Tuesday, April 03, 2018

Last lap


Capital is accumulated by investing incomes instead of consuming them. On a national scale this means that more labour is employed in building infrastructures and making means of production, while the labour producing consumer goods and services regresses in proportion to the total labour force. More infrastructures and more means of production increase productivity down the chain to consumer goods and services, so that wages go up, or prices go down, to allow the increased supply to find a solvent demand. During the investment phase, capital accumulates by increasing its share of the value produced. When the consumption phase sets in, labour consumes by increasing its share of the value produced. This transfer is necessary for a solvent demand, but capital opposes it and substitutes credit for income. To be valid, investments need to be realised, and their final realisation is consumption. Capital needs consumption but does not want to pay for it. As the supply of consumption grows (some of it may be exchanged for investments abroad), demand is sustained by credit instead of wages.

Capital invests incomes and consumes with credit. But consumer credit, both private and public, piles up and reaches a stage where it is just paying interest and no longer consuming. At this point, capital is no longer increasing infrastructure and means of production. It is just increasing the value of existing infrastructure and means of production. This is when subprime lending and market bubbles become the norm. The problem is that a few get very large incomes and all the rest are deep in debt. Some earn more than they spend, and most spend more than they earn. But it is not about savers profligates, it is due to the way value is shared between capital’s profits and labour’s wages, and the way the property of capital is concentrated in just a few hands. Some can spend lavishly and still save income for investments, whereas many live frugally and still borrow to make ends meet.

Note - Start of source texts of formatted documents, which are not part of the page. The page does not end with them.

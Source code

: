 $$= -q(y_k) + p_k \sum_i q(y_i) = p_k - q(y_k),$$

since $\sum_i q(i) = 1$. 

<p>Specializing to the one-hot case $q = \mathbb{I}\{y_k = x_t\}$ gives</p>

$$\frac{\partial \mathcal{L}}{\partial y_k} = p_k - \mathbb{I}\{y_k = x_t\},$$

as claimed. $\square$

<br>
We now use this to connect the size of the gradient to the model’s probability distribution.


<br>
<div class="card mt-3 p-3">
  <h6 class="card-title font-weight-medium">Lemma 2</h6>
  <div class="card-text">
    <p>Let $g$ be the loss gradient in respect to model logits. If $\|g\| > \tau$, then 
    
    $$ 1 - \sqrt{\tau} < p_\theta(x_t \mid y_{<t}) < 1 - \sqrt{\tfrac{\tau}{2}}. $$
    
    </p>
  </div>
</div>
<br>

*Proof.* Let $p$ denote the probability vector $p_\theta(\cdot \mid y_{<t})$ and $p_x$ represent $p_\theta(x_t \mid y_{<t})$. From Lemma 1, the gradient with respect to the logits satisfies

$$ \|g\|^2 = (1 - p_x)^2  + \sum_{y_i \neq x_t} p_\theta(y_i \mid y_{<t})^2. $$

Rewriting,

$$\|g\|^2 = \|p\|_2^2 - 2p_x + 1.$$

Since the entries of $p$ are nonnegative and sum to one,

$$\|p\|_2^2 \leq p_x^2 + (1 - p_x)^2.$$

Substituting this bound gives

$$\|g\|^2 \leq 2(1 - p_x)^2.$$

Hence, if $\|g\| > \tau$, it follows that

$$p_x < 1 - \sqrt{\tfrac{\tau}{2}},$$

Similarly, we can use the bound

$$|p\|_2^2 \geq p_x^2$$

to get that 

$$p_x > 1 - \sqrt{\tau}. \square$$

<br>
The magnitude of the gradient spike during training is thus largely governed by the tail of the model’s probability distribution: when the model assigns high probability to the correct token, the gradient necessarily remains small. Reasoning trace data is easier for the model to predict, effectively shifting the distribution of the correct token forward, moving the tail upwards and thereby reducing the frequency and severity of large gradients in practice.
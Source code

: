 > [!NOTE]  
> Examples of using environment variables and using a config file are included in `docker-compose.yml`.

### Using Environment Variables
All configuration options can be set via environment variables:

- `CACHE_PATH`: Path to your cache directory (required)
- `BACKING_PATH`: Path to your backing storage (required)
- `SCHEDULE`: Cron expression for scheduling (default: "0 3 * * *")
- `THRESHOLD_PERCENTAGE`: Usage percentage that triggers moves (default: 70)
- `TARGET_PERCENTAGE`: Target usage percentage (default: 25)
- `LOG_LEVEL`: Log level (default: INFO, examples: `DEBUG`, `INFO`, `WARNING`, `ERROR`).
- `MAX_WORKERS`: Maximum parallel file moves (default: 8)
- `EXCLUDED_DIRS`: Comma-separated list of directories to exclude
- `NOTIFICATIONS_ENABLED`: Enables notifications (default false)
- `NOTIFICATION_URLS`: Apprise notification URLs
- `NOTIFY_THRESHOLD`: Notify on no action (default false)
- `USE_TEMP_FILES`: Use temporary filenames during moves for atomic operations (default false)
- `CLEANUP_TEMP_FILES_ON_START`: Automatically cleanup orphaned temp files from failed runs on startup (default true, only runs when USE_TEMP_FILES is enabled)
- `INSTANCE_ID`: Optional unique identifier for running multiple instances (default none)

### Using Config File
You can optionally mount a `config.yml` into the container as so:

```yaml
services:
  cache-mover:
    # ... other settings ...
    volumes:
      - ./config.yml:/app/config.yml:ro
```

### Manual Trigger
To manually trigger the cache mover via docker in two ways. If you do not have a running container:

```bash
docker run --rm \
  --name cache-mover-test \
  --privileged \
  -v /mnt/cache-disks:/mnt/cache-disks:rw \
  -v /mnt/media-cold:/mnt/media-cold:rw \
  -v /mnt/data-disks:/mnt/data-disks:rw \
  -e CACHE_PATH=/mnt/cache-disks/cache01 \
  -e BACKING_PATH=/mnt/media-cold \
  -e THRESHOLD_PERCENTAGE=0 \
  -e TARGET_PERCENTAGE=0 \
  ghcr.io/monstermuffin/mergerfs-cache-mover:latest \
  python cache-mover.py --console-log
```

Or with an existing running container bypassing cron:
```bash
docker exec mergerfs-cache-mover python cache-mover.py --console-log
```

Supposing incomes could only be consumed, and that extra investments were financed with credit granted by the community who would thereby own them. This is how infrastructure is (was) publically funded. Revenue would no longer be the result of rent, interest, profit, dividends, patents or copyrights. It would come from goods produced and services rendered. This would not signify equality, because supply cannot always keep up with demand and rareness increases exchange value. Moreover, muscular strength, manual agility and mental ability offer a wide spectrum of possibilities for excellence, above average remuneration and preying on the labour of others. However, the common property of capital would limit such abuse, and might put the value of general esteem above that of monetary wealth. Wanting more than others could be perceived as pathological. There is, of course, not the slightest chance that this daydream could become reality. Ninety years ago Keynes imagined today’s world having such a super abundance of capital that “the love of money as a possession – as distinguished from the love of money as a means to the enjoyments and realities of life – will be recognised for what it is, a somewhat disgusting morbidity, one of those semi-criminal, semi-pathological propensities which one hands over with a shudder to the specialists in mental disease.” (1) That super abundance has come about, but it either inflates market bubbles before dissipating in thin air, or is used to make ordnance for perpetual global war, and having more than everyone brings superstar status, not men in white with a strait-jacket. Super abundance just demands more and more again, and this escalation is bringing about the total collapse of the planet’s ecosystem on which all life depends. No number of trillions will stop hurricanes, or rising sea levels, or drought, nor bring back from extinction all the dying species.

Profit capitalism is out on a limb. It is unable to turn back, and the weight of debt is making the wood crack louder and louder. It seems to be competing with the planet in a race to annihilation. Will global finance default before the weather goes wild and food gets scarce, or will climate and pollution bring down the leveraged mountain of credit and expose money’s lack of intrinsic value? That race is running its final lap.